– Томск мы никогда не сдадим. Там родилась Сибирская армия. Там живет Потанин. Ты читал, с каким обращением он выступил в газете: «К оружию, граждане! Враг у ворот!»? Да на такой призыв сибирского патриарха откликнется каждый томский мальчишка и встанет в ряды моего войска.
Командарм раскраснелся и приказал ординарцам принести самогона. Виктор Николаевич брезгливо сморщил свой мясистый нос и отвернулся к окну.
Телеграф молчал. Из Новониколаевска не было никаких известий. Зато явился адъютант Колчака и передал приказ Верховного правителя: обоим братьям немедленно явиться к нему.
– Ну вот и всё. Дождались. Из охотников сами превратились в дичь, – пробрюзжал председатель правительства.
Командарм ничего не ответил, а натянул на себя тулуп и взгромоздил на голову папаху.
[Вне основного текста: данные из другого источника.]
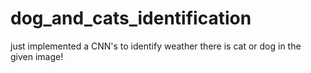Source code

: # dog_and_cats_identification
just implemented a CNN's to identify weather there is cat or dog in the given image!

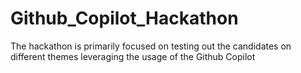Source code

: # Github_Copilot_Hackathon
The hackathon is primarily focused on testing out the candidates on different themes leveraging the usage of the Github Copilot
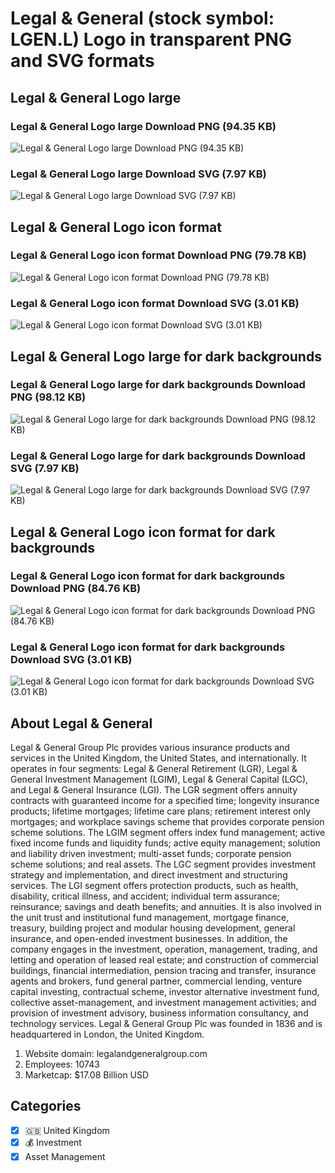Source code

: # Legal & General (stock symbol: LGEN.L) Logo in transparent PNG and SVG formats

## Legal & General Logo large

### Legal & General Logo large Download PNG (94.35 KB)

![Legal & General Logo large Download PNG (94.35 KB)](/img/orig/LGEN.L_BIG-ab3d34ea.png)

### Legal & General Logo large Download SVG (7.97 KB)

![Legal & General Logo large Download SVG (7.97 KB)](/img/orig/LGEN.L_BIG-059b43fb.svg)

## Legal & General Logo icon format

### Legal & General Logo icon format Download PNG (79.78 KB)

![Legal & General Logo icon format Download PNG (79.78 KB)](/img/orig/LGEN.L-52642af5.png)

### Legal & General Logo icon format Download SVG (3.01 KB)

![Legal & General Logo icon format Download SVG (3.01 KB)](/img/orig/LGEN.L-ff2d1ae5.svg)

## Legal & General Logo large for dark backgrounds

### Legal & General Logo large for dark backgrounds Download PNG (98.12 KB)

![Legal & General Logo large for dark backgrounds Download PNG (98.12 KB)](/img/orig/LGEN.L_BIG.D-d7ecac5f.png)

### Legal & General Logo large for dark backgrounds Download SVG (7.97 KB)

![Legal & General Logo large for dark backgrounds Download SVG (7.97 KB)](/img/orig/LGEN.L_BIG.D-22a1e99c.svg)

## Legal & General Logo icon format for dark backgrounds

### Legal & General Logo icon format for dark backgrounds Download PNG (84.76 KB)

![Legal & General Logo icon format for dark backgrounds Download PNG (84.76 KB)](/img/orig/LGEN.L.D-8f8c8aff.png)

### Legal & General Logo icon format for dark backgrounds Download SVG (3.01 KB)

![Legal & General Logo icon format for dark backgrounds Download SVG (3.01 KB)](/img/orig/LGEN.L.D-37e55af1.svg)

## About Legal & General

Legal & General Group Plc provides various insurance products and services in the United Kingdom, the United States, and internationally. It operates in four segments: Legal & General Retirement (LGR), Legal & General Investment Management (LGIM), Legal & General Capital (LGC), and Legal & General Insurance (LGI). The LGR segment offers annuity contracts with guaranteed income for a specified time; longevity insurance products; lifetime mortgages; lifetime care plans; retirement interest only mortgages; and workplace savings scheme that provides corporate pension scheme solutions. The LGIM segment offers index fund management; active fixed income funds and liquidity funds; active equity management; solution and liability driven investment; multi-asset funds; corporate pension scheme solutions; and real assets. The LGC segment provides investment strategy and implementation, and direct investment and structuring services. The LGI segment offers protection products, such as health, disability, critical illness, and accident; individual term assurance; reinsurance; savings and death benefits; and annuities. It is also involved in the unit trust and institutional fund management, mortgage finance, treasury, building project and modular housing development, general insurance, and open-ended investment businesses. In addition, the company engages in the investment, operation, management, trading, and letting and operation of leased real estate; and construction of commercial buildings, financial intermediation, pension tracing and transfer, insurance agents and brokers, fund general partner, commercial lending, venture capital investing, contractual scheme, investor alternative investment fund, collective asset-management, and investment management activities; and provision of investment advisory, business information consultancy, and technology services. Legal & General Group Plc was founded in 1836 and is headquartered in London, the United Kingdom.

1. Website domain: legalandgeneralgroup.com
2. Employees: 10743
3. Marketcap: $17.08 Billion USD


## Categories
- [x] 🇬🇧 United Kingdom
- [x] 💰 Investment
- [x] Asset Management
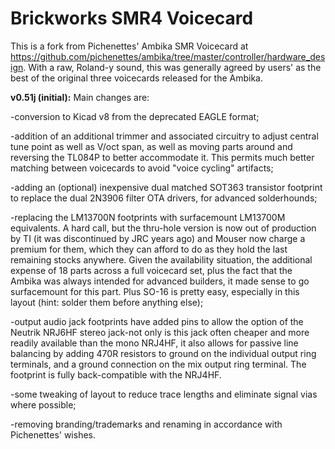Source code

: # Brickworks SMR4 Voicecard
This is a fork from Pichenettes' Ambika SMR Voicecard at https://github.com/pichenettes/ambika/tree/master/controller/hardware_design. With a raw, Roland-y sound, this was generally agreed by users' as the best of the original three voicecards released for the Ambika. 


<b>v0.51j (initial):</b> Main changes are: 

-conversion to Kicad v8 from the deprecated EAGLE format;

-addition of an additional trimmer and associated circuitry to adjust central tune point as well as V/oct span, as well as moving parts around and reversing the TL084P to better accommodate it. This permits much better matching between voicecards to avoid "voice cycling" artifacts;

-adding an (optional) inexpensive dual matched SOT363 transistor footprint to replace the dual 2N3906 filter OTA drivers, for advanced solderhounds;

-replacing the LM13700N footprints with surfacemount LM13700M equivalents. A hard call, but the thru-hole version is now out of production by TI (it was discontinued by JRC years ago) and Mouser now charge a premium for them, which they can afford to do as they hold the last remaining stocks anywhere. Given the availability situation, the additional expense of 18 parts across a full voicecard set, plus the fact that the Ambika was always intended for advanced builders, it made sense to go surfacemount for this part. Plus SO-16 is pretty easy, especially in this layout (hint: solder them before anything else);

-output audio jack footprints have added pins to allow the option of the Neutrik NRJ6HF stereo jack-not only is this jack often cheaper and more readily available than the mono NRJ4HF, it also allows for passive line balancing by adding 470R resistors to ground on the individual output ring terminals, and a ground connection on the mix output ring terminal. The footprint is fully back-compatible with the NRJ4HF.

-some tweaking of layout to reduce trace lengths and eliminate signal vias where possible;

-removing branding/trademarks and renaming in accordance with Pichenettes' wishes.
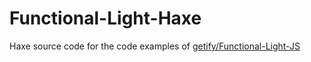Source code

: # Functional-Light-Haxe
Haxe source code for the code examples of [getify/Functional-Light-JS](https://github.com/getify/Functional-Light-JS)
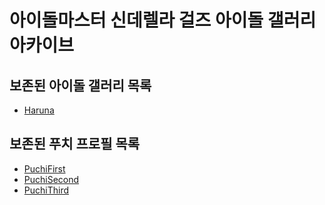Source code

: # 아이돌마스터 신데렐라 걸즈 아이돌 갤러리 아카이브
## 보존된 아이돌 갤러리 목록
* [Haruna](idols/Haruna)
## 보존된 푸치 프로필 목록
* [PuchiFirst](etc/puchi/PuchiFirst)
* [PuchiSecond](etc/puchi/PuchiSecond)
* [PuchiThird](etc/puchi/PuchiThird)
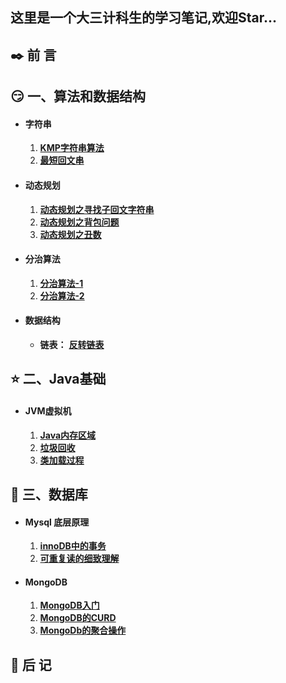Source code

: ## 这里是一个大三计科生的学习笔记,欢迎Star...



## ✒️ 前 言



## :smirk: 一、算法和数据结构

- #### 字符串

  1.  **[KMP字符串算法](算法之路/基本/字符串/KMP字符串算法.md)** 
  2.  **[最短回文串](算法之路/基本/字符串/最短回文串.md)** 

- #### 动态规划

  1.   **[动态规划之寻找子回文字符串](算法之路/算法/动态规划/动态规划之寻找子回文字符串.md)**
  2.   **[动态规划之背包问题](算法之路/算法/动态规划/动态规划之背包问题.md)** 
  3.   **[动态规划之丑数](算法之路/算法/动态规划/动态规划之丑数.md)** 
  
- #### 分治算法

  1.  **[分治算法-1](算法之路/算法/分治/分治算法-1.md)** 
  2.  **[分治算法-2](算法之路/算法/分治/分治算法-2.md)** 
  
- #### 数据结构

  - **链表：** **[反转链表](算法之路/数据结构/链表/反转链表.md)** 

## :star: 二、Java基础

- #### JVM虚拟机

  1.  **[Java内存区域](jvm-study/Java内存区域.md)** 
  2.  **[垃圾回收](jvm-study/垃圾回收.md)** 
  3.  **[类加载过程](jvm-study/类加载过程.md)** 

## :ocean: 三、数据库

- #### Mysql 底层原理

  1.   **[innoDB中的事务](mysql底层原理/innoDB中的事务.md)** 
  2.   **[可重复读的细致理解](mysql底层原理/可重复读的细致理解.md)** 

- #### MongoDB

  1.  **[MongoDB入门](MongoDB/MongoDB入门.md)** 
  2.  **[MongoDB的CURD](MongoDB/MongoDB的CURD.md)** 
  3.   **[MongoDb的聚合操作](MongoDB/MongoDb的聚合操作.md)** 



## 📑 后 记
– И вы, Коршунов, тоже собирайтесь. Засвидетельствуете перед историей, как погибла сибирская государственность, – нарочито пафосным тоном объявил мне начальник.
Я презрительно усмехнулся, потому что знал, когда была совершена роковая ошибка. А это был просто жалкий фарс.
У Верховного правителя находился главнокомандующий Восточным фронтом генерал Сахаров, при виде которого лица у братьев вытянулись. Меня Колчак воспринимал как тень Муромского и теперь, увидев без бывшего патрона, почувствовал некоторую неловкость. Адмирал кивнул мне в знак приветствия, главком в точности повторил его жест. Я ответил легким поклоном.
– Господа, я пригласил вас за тем, чтобы ознакомить с приказом, подготовленным генералом Сахаровым, о переформировании 1‑й Сибирской армии в неотдельный корпус и подчинении его генералу Войцеховскому.
В роскошном, обитом красным бархатом салоне Верховного правителя воцарилась тишина. Первым ее нарушил Анатолий Полыхаев.
– Но это невозможно. Моя армия этого не допустит…
Сахаров резко перебил командарма, вскочил со стула и стал выговаривать ему, как мальчишке:
– То вы докладывали, что ваша армия взбунтуется, если ее заставить драться под Омском, теперь – новое дело. Это вы развратили вверенные вам войска, я не могу оставить вас во главе их.
Сибирский командарм вспыхнул:
– Тогда уж точно взбунтуется! Я устал сдерживать своих солдат, устал служить таким… – Анатолий Николаевич явно собирался выругаться, но в последний момент осекся и язвительно произнес: – Таким выдающимся стратегам.
Сахаров побелел, его рука непроизвольно скользнула в карман галифе, где он хранил подаренный адмиралом парабеллум.
Но Колчак опередил его:
– Думайте, что говорите, генерал Полыхаев. Я призвал вас, чтобы заранее устранить недоговоренности. Эта мера необходима для успеха плана контрнаступления, подготовленного главнокомандующим. Я нахожу, что он прав.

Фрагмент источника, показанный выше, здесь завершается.